State how many lines of the records below contain the word "execution", giving the number and nothing else.
Provided material below:
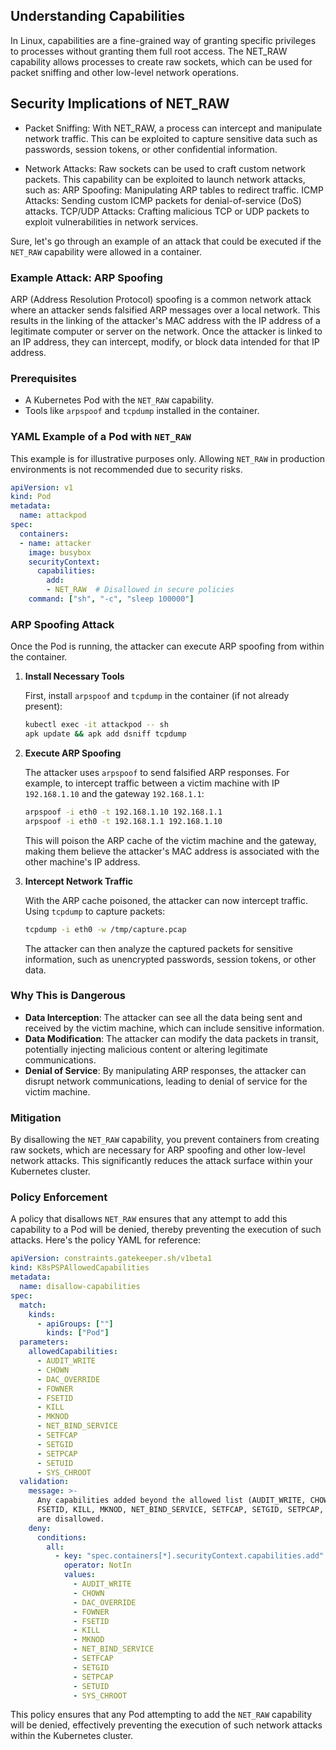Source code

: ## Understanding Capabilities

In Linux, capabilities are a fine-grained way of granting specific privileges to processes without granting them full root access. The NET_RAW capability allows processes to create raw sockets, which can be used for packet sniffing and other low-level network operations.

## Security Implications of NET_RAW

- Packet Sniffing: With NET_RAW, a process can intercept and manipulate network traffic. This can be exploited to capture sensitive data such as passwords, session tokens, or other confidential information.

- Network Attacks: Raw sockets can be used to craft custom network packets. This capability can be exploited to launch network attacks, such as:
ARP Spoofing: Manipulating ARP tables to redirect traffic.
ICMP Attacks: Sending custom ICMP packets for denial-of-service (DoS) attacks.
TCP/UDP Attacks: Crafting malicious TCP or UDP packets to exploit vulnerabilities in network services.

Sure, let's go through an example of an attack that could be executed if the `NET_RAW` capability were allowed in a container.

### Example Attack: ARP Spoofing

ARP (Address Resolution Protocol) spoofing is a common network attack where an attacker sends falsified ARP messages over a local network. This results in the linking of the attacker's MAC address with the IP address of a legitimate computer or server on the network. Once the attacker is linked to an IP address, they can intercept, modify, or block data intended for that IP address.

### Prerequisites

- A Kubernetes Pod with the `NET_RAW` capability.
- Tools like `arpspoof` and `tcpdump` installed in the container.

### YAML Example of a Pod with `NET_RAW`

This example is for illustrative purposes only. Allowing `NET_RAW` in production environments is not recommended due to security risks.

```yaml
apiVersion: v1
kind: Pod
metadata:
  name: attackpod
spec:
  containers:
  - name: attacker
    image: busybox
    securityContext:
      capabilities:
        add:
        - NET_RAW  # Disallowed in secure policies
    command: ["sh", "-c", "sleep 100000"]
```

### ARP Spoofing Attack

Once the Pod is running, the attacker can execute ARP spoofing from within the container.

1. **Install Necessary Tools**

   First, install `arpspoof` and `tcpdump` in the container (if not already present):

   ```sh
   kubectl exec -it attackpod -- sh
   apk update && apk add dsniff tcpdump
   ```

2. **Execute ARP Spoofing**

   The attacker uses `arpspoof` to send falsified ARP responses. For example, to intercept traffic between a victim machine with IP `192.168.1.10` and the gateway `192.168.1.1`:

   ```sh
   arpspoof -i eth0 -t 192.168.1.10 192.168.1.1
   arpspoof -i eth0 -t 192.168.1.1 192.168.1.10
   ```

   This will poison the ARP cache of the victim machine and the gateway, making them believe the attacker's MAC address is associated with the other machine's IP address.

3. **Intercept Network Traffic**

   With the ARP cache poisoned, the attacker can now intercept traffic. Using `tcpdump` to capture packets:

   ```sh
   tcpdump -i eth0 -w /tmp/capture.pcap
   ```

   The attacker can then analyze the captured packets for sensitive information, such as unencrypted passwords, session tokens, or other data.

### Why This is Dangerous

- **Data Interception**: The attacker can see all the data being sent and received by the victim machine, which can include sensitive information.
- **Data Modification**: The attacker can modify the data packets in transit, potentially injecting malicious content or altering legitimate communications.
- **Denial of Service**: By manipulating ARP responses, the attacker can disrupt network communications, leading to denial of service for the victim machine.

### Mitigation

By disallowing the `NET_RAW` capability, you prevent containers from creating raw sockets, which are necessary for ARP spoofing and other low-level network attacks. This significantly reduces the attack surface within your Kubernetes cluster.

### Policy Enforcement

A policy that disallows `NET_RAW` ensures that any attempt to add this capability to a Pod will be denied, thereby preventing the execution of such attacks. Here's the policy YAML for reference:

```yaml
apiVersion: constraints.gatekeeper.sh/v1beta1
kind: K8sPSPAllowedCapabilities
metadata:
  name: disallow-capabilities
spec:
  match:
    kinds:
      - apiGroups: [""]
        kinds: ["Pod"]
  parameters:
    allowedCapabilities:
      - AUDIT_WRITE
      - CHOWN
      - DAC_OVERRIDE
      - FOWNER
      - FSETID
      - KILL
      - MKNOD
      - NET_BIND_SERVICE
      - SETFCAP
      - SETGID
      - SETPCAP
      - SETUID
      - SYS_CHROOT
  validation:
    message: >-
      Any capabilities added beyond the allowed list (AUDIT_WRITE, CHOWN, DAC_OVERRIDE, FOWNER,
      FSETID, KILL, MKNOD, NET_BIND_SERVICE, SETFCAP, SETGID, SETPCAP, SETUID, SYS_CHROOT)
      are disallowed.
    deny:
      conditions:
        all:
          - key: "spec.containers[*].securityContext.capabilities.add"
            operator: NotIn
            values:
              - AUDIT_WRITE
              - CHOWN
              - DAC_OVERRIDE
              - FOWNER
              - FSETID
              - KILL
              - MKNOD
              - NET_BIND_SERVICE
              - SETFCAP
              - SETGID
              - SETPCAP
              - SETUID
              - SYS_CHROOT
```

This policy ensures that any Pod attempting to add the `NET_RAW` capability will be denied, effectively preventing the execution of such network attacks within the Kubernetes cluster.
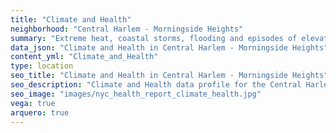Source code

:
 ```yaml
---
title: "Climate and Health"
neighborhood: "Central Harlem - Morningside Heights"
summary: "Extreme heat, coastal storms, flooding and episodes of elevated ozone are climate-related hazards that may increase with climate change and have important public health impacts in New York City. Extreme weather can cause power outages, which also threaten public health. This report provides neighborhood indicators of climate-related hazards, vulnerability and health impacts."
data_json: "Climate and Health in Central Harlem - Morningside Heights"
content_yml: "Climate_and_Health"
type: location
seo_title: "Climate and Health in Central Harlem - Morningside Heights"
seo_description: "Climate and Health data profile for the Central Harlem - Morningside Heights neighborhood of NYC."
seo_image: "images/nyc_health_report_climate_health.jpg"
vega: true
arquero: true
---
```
End of Provided material.
Written answer: 2